THAT is funny! Very good Hal. Very good! I say we deport them all to an island and let them fight it out!

J.
 
Being a Sci Fi buff, I think this idea is neat, might be of great interest to future space exploration, and is probably a waste of money in the time being, but I can say I'm actually enthused by it. Assuming NASA gets it right (I have my doubts), this could years and years lead to the exploration terraformation of other planets with greater ease. It has to start somewhere I suppose, though I wish the budge might be a bit more reasonable before chosing such a time.

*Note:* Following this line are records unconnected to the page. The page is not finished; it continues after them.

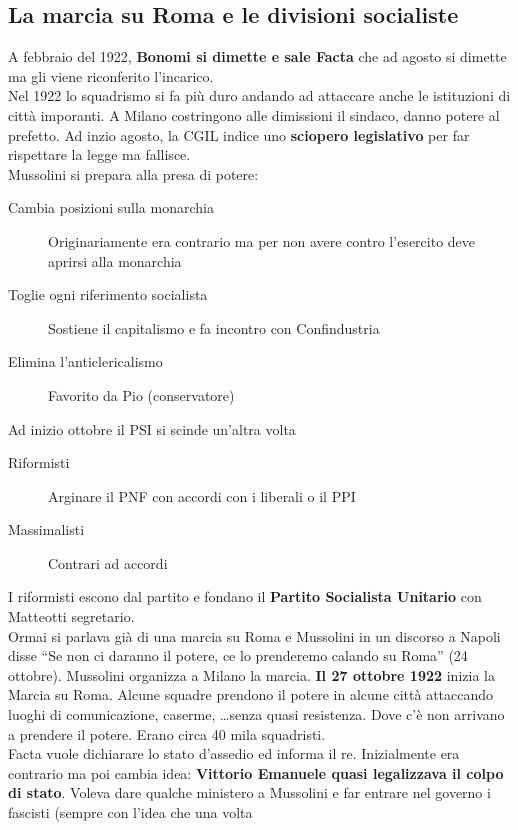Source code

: \subsection{La marcia su Roma e le divisioni socialiste}
A febbraio del 1922, \textbf{Bonomi si dimette e sale Facta} che ad agosto si dimette ma gli viene
riconferito l'incarico.\\
Nel 1922 lo squadrismo si fa più duro andando ad attaccare anche le istituzioni di città imporanti.
A Milano costringono alle dimissioni il sindaco, danno potere al prefetto. Ad inzio agosto, la CGIL
indice uno \textbf{sciopero legislativo} per far rispettare la legge ma fallisce.\\ [\baselineskip]
Mussolini si prepara alla presa di potere:
\begin{description}
  \item[Cambia posizioni sulla monarchia] Originariamente era contrario ma per non avere contro
    l'esercito deve aprirsi alla monarchia
  \item[Toglie ogni riferimento socialista] Sostiene il capitalismo e fa incontro con Confindustria
  \item[Elimina l'anticlericalismo] Favorito da Pio  (conservatore)
\end{description}
Ad inizio ottobre il PSI si scinde un'altra volta
\begin{description}
  \item[Riformisti] Arginare il PNF con accordi con i liberali o il PPI
  \item[Massimalisti] Contrari ad accordi
\end{description}
I riformisti escono dal partito e fondano il \textbf{Partito Socialista Unitario} con Matteotti 
segretario.\\[\baselineskip]
Ormai si parlava già di una marcia su Roma e Mussolini in un discorso a Napoli disse ``Se non ci 
daranno il potere, ce lo prenderemo calando su Roma'' (24 ottobre). Mussolini organizza a Milano la
marcia. \textbf{Il 27 ottobre 1922} inizia la Marcia su Roma. Alcune squadre prendono il potere
in alcune città attaccando luoghi di comunicazione, caserme, \ldots senza quasi resistenza. Dove c'è
non arrivano a prendere il potere. Erano circa 40 mila squadristi.\\
Facta vuole dichiarare lo stato d'assedio ed informa il re. Inizialmente era contrario ma poi
cambia idea: \textbf{Vittorio Emanuele  quasi legalizzava il colpo di stato}. Voleva dare 
qualche ministero a Mussolini e far entrare nel governo i fascisti (sempre con l'idea che una volta
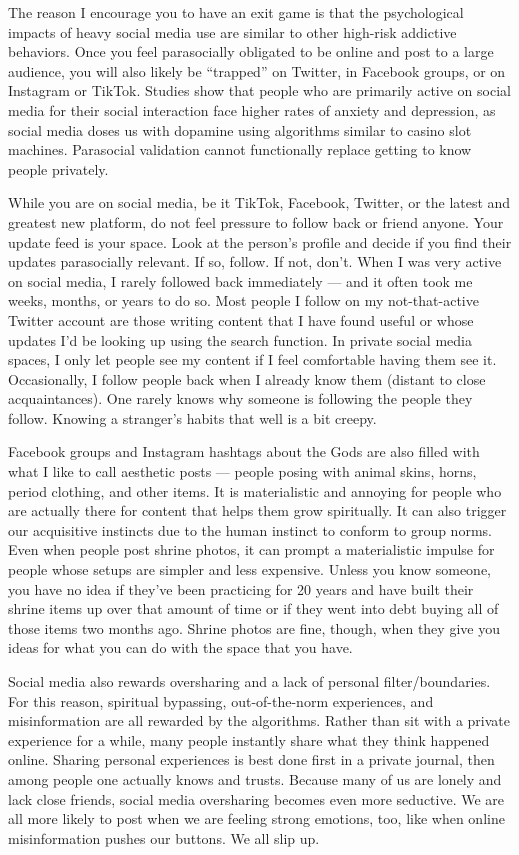 \documentclass[
]{book}
\begin{document}
The reason I encourage you to have an exit game is that the psychological impacts of heavy social media use are similar to other high-risk addictive behaviors. Once you feel parasocially obligated to be online and post to a large audience, you will also likely be ``trapped'' on Twitter, in Facebook groups, or on Instagram or TikTok. Studies show that people who are primarily active on social media for their social interaction face higher rates of anxiety and depression, as social media doses us with dopamine using algorithms similar to casino slot machines. Parasocial validation cannot functionally replace getting to know people privately.

While you are on social media, be it TikTok, Facebook, Twitter, or the latest and greatest new platform, do not feel pressure to follow back or friend anyone. Your update feed is your space. Look at the person's profile and decide if you find their updates parasocially relevant. If so, follow. If not, don't. When I was very active on social media, I rarely followed back immediately --- and it often took me weeks, months, or years to do so. Most people I follow on my not-that-active Twitter account are those writing content that I have found useful or whose updates I'd be looking up using the search function. In private social media spaces, I only let people see my content if I feel comfortable having them see it. Occasionally, I follow people back when I already know them (distant to close acquaintances). One rarely knows why someone is following the people they follow. Knowing a stranger's habits that well is a bit creepy.

Facebook groups and Instagram hashtags about the Gods are also filled with what I like to call aesthetic posts --- people posing with animal skins, horns, period clothing, and other items. It is materialistic and annoying for people who are actually there for content that helps them grow spiritually. It can also trigger our acquisitive instincts due to the human instinct to conform to group norms. Even when people post shrine photos, it can prompt a materialistic impulse for people whose setups are simpler and less expensive. Unless you know someone, you have no idea if they've been practicing for 20 years and have built their shrine items up over that amount of time or if they went into debt buying all of those items two months ago. Shrine photos are fine, though, when they give you ideas for what you can do with the space that you have.

Social media also rewards oversharing and a lack of personal filter/boundaries. For this reason, spiritual bypassing, out-of-the-norm experiences, and misinformation are all rewarded by the algorithms. Rather than sit with a private experience for a while, many people instantly share what they think happened online. Sharing personal experiences is best done first in a private journal, then among people one actually knows and trusts. Because many of us are lonely and lack close friends, social media oversharing becomes even more seductive. We are all more likely to post when we are feeling strong emotions, too, like when online misinformation pushes our buttons. We all slip up.
\end{document}
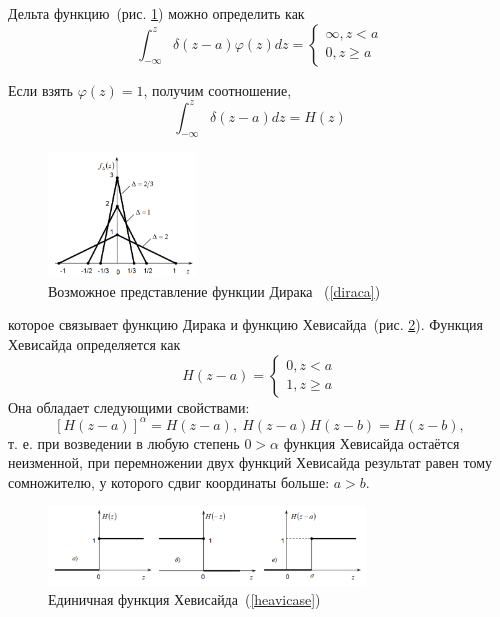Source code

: \documentclass[12pt, a4paper]{article}
\begin{document}
Дельта функцию~(рис. \ref{dirac}) можно определить как 
\begin{equation}
	\label{diraca}
	\int_{-\infty}^z \delta (z - a) \varphi (z) dz = 
		\begin{cases}
			\infty, z < a \\
			0, z \geqslant a	
		\end{cases}
\end{equation}

Если взять $\varphi (z) = 1$, получим соотношение, 
\begin{equation}
	\label{heavi}
	\int_{-\infty}^z \delta (z - a) dz = 
	H(z)
\end{equation}

\begin{figure}[!h]
	\centering
	\includegraphics[width=0.35\textwidth]{dirac}%
	\caption{Возможное представление функции Дирака ~(\ref{diraca})}
	\vspace*{-2mm}
	\label{dirac}
\end{figure}

которое связывает функцию Дирака и функцию Хевисайда~(рис. \ref{heavi}).
Функция Хевисайда определяется как
\begin{equation}
	\label{heavicase}
	H(z - a) = 
	\begin{cases}
		0, z < a \\
		1, z \geqslant a	
	\end{cases}
\end{equation}
Она обладает следующими свойствами:
\begin{equation}
	\label{heavicase}
	[H(z - a)]^\alpha = H(z - a),~
	H(z - a) H(z - b) = H(z - b),	
\end{equation}
т. е. при возведении в любую степень $0 > \alpha$ функция Хевисайда остаётся
неизменной, при перемножении двух функций Хевисайда результат равен
тому сомножителю, у которого сдвиг координаты больше: $a > b$.

\begin{figure}[!h]
	\centering
	\includegraphics[width=0.75\textwidth]{heavi}%
	\caption{Единичная функция Хевисайда~(\ref{heavicase})}
	\vspace*{-2mm}
	\label{heavi}
\end{figure}
\end{document}
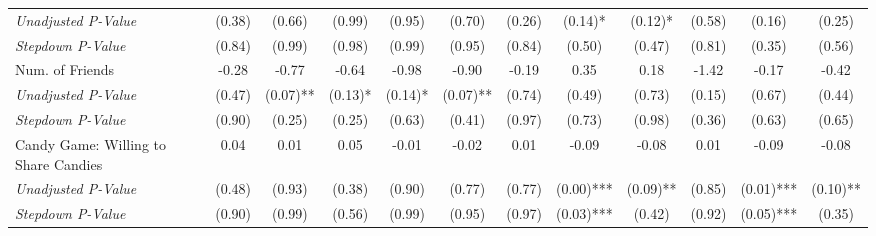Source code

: \begin{tabular}{l c c c c c c c c c c c}
\quad \textit{Unadjusted P-Value} & (0.38) & (0.66) & (0.99) & (0.95) & (0.70) & (0.26) & (0.14)* & (0.12)* & (0.58) & (0.16) & (0.25) \\
\quad \textit{Stepdown P-Value} & (0.84) & (0.99) & (0.98) & (0.99) & (0.95) & (0.84) & (0.50) & (0.47) & (0.81) & (0.35) & (0.56) \\
Num. of Friends & -0.28 & -0.77 & -0.64 & -0.98 & -0.90 & -0.19 & 0.35 & 0.18 & -1.42 & -0.17 & -0.42 \\
\quad \textit{Unadjusted P-Value} & (0.47) & (0.07)** & (0.13)* & (0.14)* & (0.07)** & (0.74) & (0.49) & (0.73) & (0.15) & (0.67) & (0.44) \\
\quad \textit{Stepdown P-Value} & (0.90) & (0.25) & (0.25) & (0.63) & (0.41) & (0.97) & (0.73) & (0.98) & (0.36) & (0.63) & (0.65) \\
Candy Game: Willing to Share Candies & 0.04 & 0.01 & 0.05 & -0.01 & -0.02 & 0.01 & -0.09 & -0.08 & 0.01 & -0.09 & -0.08 \\
\quad \textit{Unadjusted P-Value} & (0.48) & (0.93) & (0.38) & (0.90) & (0.77) & (0.77) & (0.00)*** & (0.09)** & (0.85) & (0.01)*** & (0.10)** \\
\quad \textit{Stepdown P-Value} & (0.90) & (0.99) & (0.56) & (0.99) & (0.95) & (0.97) & (0.03)*** & (0.42) & (0.92) & (0.05)*** & (0.35) \\
\bottomrule
\end{tabular}
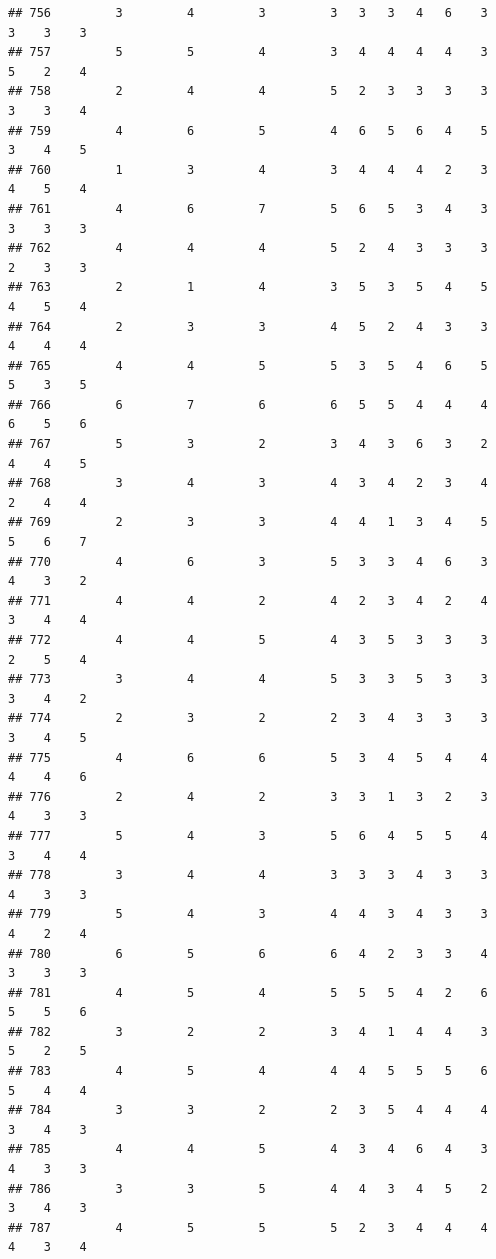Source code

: \documentclass[
]{article}
\begin{document}
\begin{verbatim}
## 756         3         4         3         3   3   3   4   6    3    3    3    3
## 757         5         5         4         3   4   4   4   4    3    5    2    4
## 758         2         4         4         5   2   3   3   3    3    3    3    4
## 759         4         6         5         4   6   5   6   4    5    3    4    5
## 760         1         3         4         3   4   4   4   2    3    4    5    4
## 761         4         6         7         5   6   5   3   4    3    3    3    3
## 762         4         4         4         5   2   4   3   3    3    2    3    3
## 763         2         1         4         3   5   3   5   4    5    4    5    4
## 764         2         3         3         4   5   2   4   3    3    4    4    4
## 765         4         4         5         5   3   5   4   6    5    5    3    5
## 766         6         7         6         6   5   5   4   4    4    6    5    6
## 767         5         3         2         3   4   3   6   3    2    4    4    5
## 768         3         4         3         4   3   4   2   3    4    2    4    4
## 769         2         3         3         4   4   1   3   4    5    5    6    7
## 770         4         6         3         5   3   3   4   6    3    4    3    2
## 771         4         4         2         4   2   3   4   2    4    3    4    4
## 772         4         4         5         4   3   5   3   3    3    2    5    4
## 773         3         4         4         5   3   3   5   3    3    3    4    2
## 774         2         3         2         2   3   4   3   3    3    3    4    5
## 775         4         6         6         5   3   4   5   4    4    4    4    6
## 776         2         4         2         3   3   1   3   2    3    4    3    3
## 777         5         4         3         5   6   4   5   5    4    3    4    4
## 778         3         4         4         3   3   3   4   3    3    4    3    3
## 779         5         4         3         4   4   3   4   3    3    4    2    4
## 780         6         5         6         6   4   2   3   3    4    3    3    3
## 781         4         5         4         5   5   5   4   2    6    5    5    6
## 782         3         2         2         3   4   1   4   4    3    5    2    5
## 783         4         5         4         4   4   5   5   5    6    5    4    4
## 784         3         3         2         2   3   5   4   4    4    3    4    3
## 785         4         4         5         4   3   4   6   4    3    4    3    3
## 786         3         3         5         4   4   3   4   5    2    3    4    3
## 787         4         5         5         5   2   3   4   4    4    4    3    4

\end{verbatim}
\end{document}
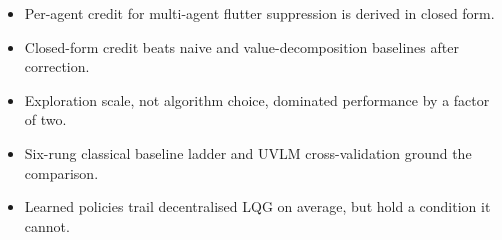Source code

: \documentclass[11pt]{article}
\begin{document}
\begin{itemize}
\item Per-agent credit for multi-agent flutter suppression is derived in closed form.
\item Closed-form credit beats naive and value-decomposition baselines after correction.
\item Exploration scale, not algorithm choice, dominated performance by a factor of two.
\item Six-rung classical baseline ladder and UVLM cross-validation ground the comparison.
\item Learned policies trail decentralised LQG on average, but hold a condition it cannot.
\end{itemize}
\end{document}

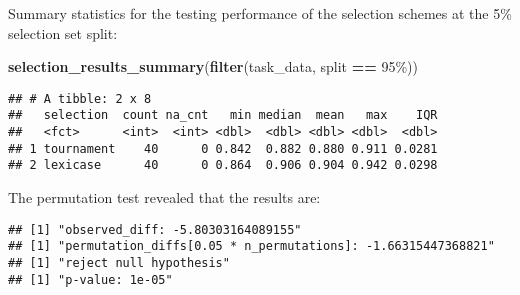 \documentclass[
]{book}
\newenvironment{Shaded}{\begin{snugshade}}{\end{snugshade}}
\newcommand{\AttributeTok}[1]{\textcolor[rgb]{0.13,0.29,0.53}{#1}}
\newcommand{\DecValTok}[1]{\textcolor[rgb]{0.00,0.00,0.81}{#1}}
\newcommand{\FunctionTok}[1]{\textcolor[rgb]{0.13,0.29,0.53}{\textbf{#1}}}
\newcommand{\NormalTok}[1]{#1}
\newcommand{\OtherTok}[1]{\textcolor[rgb]{0.56,0.35,0.01}{#1}}
\newcommand{\SpecialCharTok}[1]{\textcolor[rgb]{0.81,0.36,0.00}{\textbf{#1}}}
\newcommand{\StringTok}[1]{\textcolor[rgb]{0.31,0.60,0.02}{#1}}
\begin{document}
Summary statistics for the testing performance of the selection schemes at the 5\% selection set split:

\begin{Shaded}
\begin{Highlighting}[]
\FunctionTok{selection\_results\_summary}\NormalTok{(}\FunctionTok{filter}\NormalTok{(task\_data, split }\SpecialCharTok{==} \StringTok{\textquotesingle{}95\%\textquotesingle{}}\NormalTok{))}
\end{Highlighting}
\end{Shaded}

\begin{verbatim}
## # A tibble: 2 x 8
##   selection  count na_cnt   min median  mean   max    IQR
##   <fct>      <int>  <int> <dbl>  <dbl> <dbl> <dbl>  <dbl>
## 1 tournament    40      0 0.842  0.882 0.880 0.911 0.0281
## 2 lexicase      40      0 0.864  0.906 0.904 0.942 0.0298
\end{verbatim}

The permutation test revealed that the results are:

\begin{Shaded}
\end{Shaded}

\begin{verbatim}
## [1] "observed_diff: -5.80303164089155"
## [1] "permutation_diffs[0.05 * n_permutations]: -1.66315447368821"
## [1] "reject null hypothesis"
## [1] "p-value: 1e-05"
\end{verbatim}
\end{document}
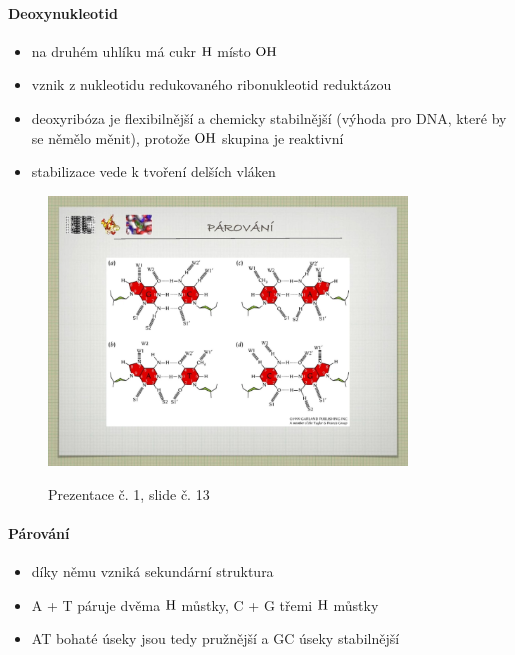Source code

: \documentclass[DIV=8]{scrreprt}
\begin{document}
\paragraph{Deoxynukleotid}
\begin{itemize}[nosep]
    \item na druhém uhlíku má cukr \(\ce{H}\) místo \(\ce{OH}\)
    \item vznik z nukleotidu redukovaného ribonukleotid reduktázou
    \item deoxyribóza je flexibilnější a chemicky stabilnější (výhoda pro DNA, které by se němělo měnit), protože \(\ce{OH}\) skupina je reaktivní
    \item stabilizace vede k tvoření delších vláken
\end{itemize}



\begin{figure}
    \caption{Prezentace č. 1, slide č. 13}
    \includegraphics[width=0.85\textwidth]{slides-1/slide-13.jpg}
    \centering
    \label{slides-1-slide-13}
\end{figure}

\paragraph{Párování}
\begin{itemize}[nosep]
    \item díky němu vzniká sekundární struktura
    \item A + T páruje dvěma \(\ce{H}\) můstky, C + G třemi \(\ce{H}\) můstky
    \item AT bohaté úseky jsou tedy pružnější a GC úseky stabilnější
\end{itemize}
\end{document}
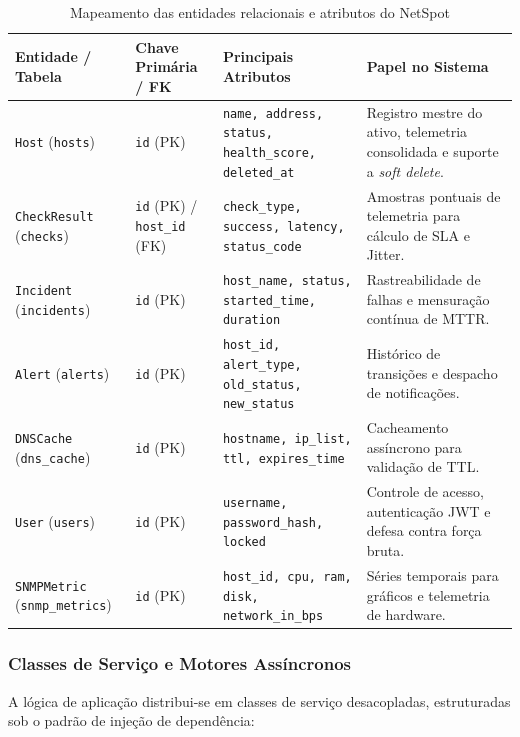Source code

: \documentclass[12pt,a4paper]{article}
\newcommand{\fonte}[1]{\par\vspace{-0.5em}{\small Fonte: #1}\par}
\begin{document}
\begin{table}[H]
\centering
\caption{Mapeamento das entidades relacionais e atributos do NetSpot}
\label{tab:entidades_relacionais}
\small
\begin{tabular}{@{}p{2.8cm}p{3.2cm}p{3.0cm}p{6.0cm}@{}}
\toprule
\textbf{Entidade / Tabela} & \textbf{Chave Primária / FK} & \textbf{Principais Atributos} & \textbf{Papel no Sistema} \\
\midrule
\texttt{Host} (\texttt{hosts}) & \texttt{id} (PK) & \texttt{name, address, status, health\_score, deleted\_at} & Registro mestre do ativo, telemetria consolidada e suporte a \textit{soft delete}. \\
\texttt{CheckResult} (\texttt{checks}) & \texttt{id} (PK) / \texttt{host\_id} (FK) & \texttt{check\_type, success, latency, status\_code} & Amostras pontuais de telemetria para cálculo de SLA e Jitter. \\
\texttt{Incident} (\texttt{incidents}) & \texttt{id} (PK) & \texttt{host\_name, status, started\_time, duration} & Rastreabilidade de falhas e mensuração contínua de MTTR. \\
\texttt{Alert} (\texttt{alerts}) & \texttt{id} (PK) & \texttt{host\_id, alert\_type, old\_status, new\_status} & Histórico de transições e despacho de notificações. \\
\texttt{DNSCache} (\texttt{dns\_cache}) & \texttt{id} (PK) & \texttt{hostname, ip\_list, ttl, expires\_time} & Cacheamento assíncrono para validação de TTL. \\
\texttt{User} (\texttt{users}) & \texttt{id} (PK) & \texttt{username, password\_hash, locked} & Controle de acesso, autenticação JWT e defesa contra força bruta. \\
\texttt{SNMPMetric} (\texttt{snmp\_metrics}) & \texttt{id} (PK) & \texttt{host\_id, cpu, ram, disk, network\_in\_bps} & Séries temporais para gráficos e telemetria de hardware. \\
\bottomrule
\end{tabular}
\fonte{Autoria própria (2026).}
\end{table}

\subsubsection{Classes de Serviço e Motores Assíncronos}
A lógica de aplicação distribui-se em classes de serviço desacopladas, estruturadas sob o padrão de injeção de dependência:
\end{document}
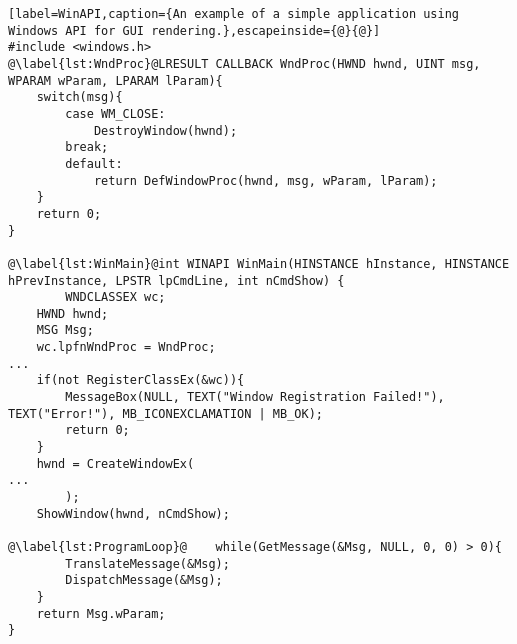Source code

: \begin{lstlisting}[label=WinAPI,caption={An example of a simple application using Windows API for GUI rendering.},escapeinside={@}{@}]
#include <windows.h>
@\label{lst:WndProc}@LRESULT CALLBACK WndProc(HWND hwnd, UINT msg, WPARAM wParam, LPARAM lParam){
    switch(msg){
        case WM_CLOSE:
            DestroyWindow(hwnd);
        break;
        default:
            return DefWindowProc(hwnd, msg, wParam, lParam);
    }
    return 0;
}

@\label{lst:WinMain}@int WINAPI WinMain(HINSTANCE hInstance, HINSTANCE hPrevInstance, LPSTR lpCmdLine, int nCmdShow) {
		WNDCLASSEX wc;
    HWND hwnd;
    MSG Msg;
    wc.lpfnWndProc = WndProc;    
...
    if(not RegisterClassEx(&wc)){
        MessageBox(NULL, TEXT("Window Registration Failed!"), TEXT("Error!"), MB_ICONEXCLAMATION | MB_OK);
        return 0;
    }
    hwnd = CreateWindowEx(
...
		);
    ShowWindow(hwnd, nCmdShow);

@\label{lst:ProgramLoop}@    while(GetMessage(&Msg, NULL, 0, 0) > 0){
        TranslateMessage(&Msg);
        DispatchMessage(&Msg);
    }
    return Msg.wParam;
}
\end{lstlisting}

Who knows though, future generations might look back on George W the way we look back on the others presidents for their bold steps towards space exploration.
 
I suspect this will be a typical Bush administration move -- make a grandiose pronouncement, then underfund it and forget about it. I'm not holding my breath.

In any case, they seem to be angling to pay for this by cutting the rest of NASA's budget, which raises the question of what's going to happen to NASA's contributions to planetary science and astronomy. Just today it was announced that the Hubble Space Telescope will no longer be serviced; will there be any money left to replace it when it finally breaks down and falls, or will it all be going to Dubya's moonshot?
 
personally although I think space exploration is interesting can you imagine how much money it will take to accomplish all that Bush is talking about, wow its a grand statement by a man that loves to make grand statements but there is so much else that needs funding that is so so much more important. And who do you think would get alot of the contract money for building what it takes to make this work...I am sure alot of big business croonies...I just don't trust Bush, not one bit. I think its another ploy. I say forget about it.
 
*sigh*

Space exploration is a fact in human developement. Whether it's Dubya or someone else, I think the merits of science are worth accomplishing what we can.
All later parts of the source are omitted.